- Developers: National Film Board of Canada Digital Studio; Stan Douglas
- Release: 2014-04-22
- Operating system: iOS
- Type: Interactive art; Virtual exploration
- Website: circa1948.nfb.ca

= Circa 1948 =

Circa 1948 is both a 2014 interactive app for iOS devices and an interactive installation created by Stan Douglas and the National Film Board of Canada's Digital Studio in Vancouver, led by Loc Dao. The project allows users to virtually explore such former districts and landmarks in Vancouver as Hogan's Alley and the original Hotel Vancouver, in the year 1948.

Circa 1948 is set in two distinctly different neighbourhoods: West End, Vancouver, which was a wealthier district, home to many veterans back from the war, and East Vancouver, which was, in the words of Douglas, "basically an ethnic slum where the laws of the city had been suspended. There was bootlegging, gambling, prostitution. Even the mayor would go there to party."

The project was originally pitched to the NFB as a film noir feature by Douglas and screenwriter Chris Haddock, but evolved into a non-linear work based on Douglas' expertise in that field as well as that of the NFB's digital studio, which had produced such works as Bear 71. Douglas has also stated that his initial concept had been for site specific installations in Vancouver but the NFB, with its mandate to create works accessible to all Canadians, encouraged him to rethink the project as an app and movable immersive experience.

Douglas, who lives in Vancouver, researched the project with maps and photos, which were digitally converted by the NFB into an explorable virtual world, using Autodesk Maya. Kevin Kerr wrote the narration for the project.
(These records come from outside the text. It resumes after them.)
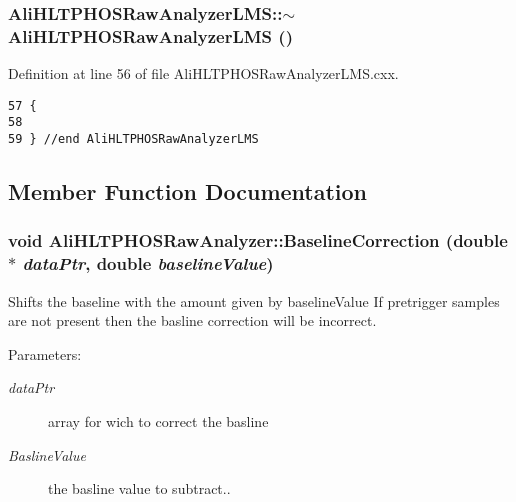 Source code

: \subsubsection{\setlength{\rightskip}{0pt plus 5cm}Ali\-HLTPHOSRaw\-Analyzer\-LMS::$\sim${\bf Ali\-HLTPHOSRaw\-Analyzer\-LMS} ()\hspace{0.3cm}{\tt  [virtual]}}\label{classAliHLTPHOSRawAnalyzerLMS_AliHLTPHOSRawAnalyzerLMSa4}




Definition at line 56 of file Ali\-HLTPHOSRaw\-Analyzer\-LMS.cxx.

\footnotesize\begin{verbatim}57 {
58 
59 } //end AliHLTPHOSRawAnalyzerLMS
\end{verbatim}\normalsize 




\subsection{Member Function Documentation}
\subsubsection{\setlength{\rightskip}{0pt plus 5cm}void Ali\-HLTPHOSRaw\-Analyzer::Baseline\-Correction (double $\ast$ {\em data\-Ptr}, double {\em baseline\-Value})\hspace{0.3cm}{\tt  [inherited]}}\label{classAliHLTPHOSRawAnalyzer_AliHLTPHOSRawAnalyzerPeakFindera8}


Shifts the baseline with the amount given by baseline\-Value If pretrigger samples are not present then the basline correction will be incorrect. \begin{Desc}
\item[Parameters:]
\begin{description}
\item[{\em data\-Ptr}]array for wich to correct the basline \item[{\em Basline\-Value}]the basline value to subtract.. \end{description}
\end{Desc}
Approximately 20 Vancouver-based character actors provided voices.

==Release==
The app was launched on April 22, 2014, followed one day later by the installation, at the Tribeca Film Festival. The installation premiered in the Greater Vancouver area in the fall of 2015 at the downtown campus of Simon Fraser University (SFU) from September 18 to October 16, followed by SFU's Surrey campus, from October 27 to November 13.

==Helen Lawrence==
Douglas has also created the play Helen Lawrence, which shares graphics, story and characters with Circa 1948.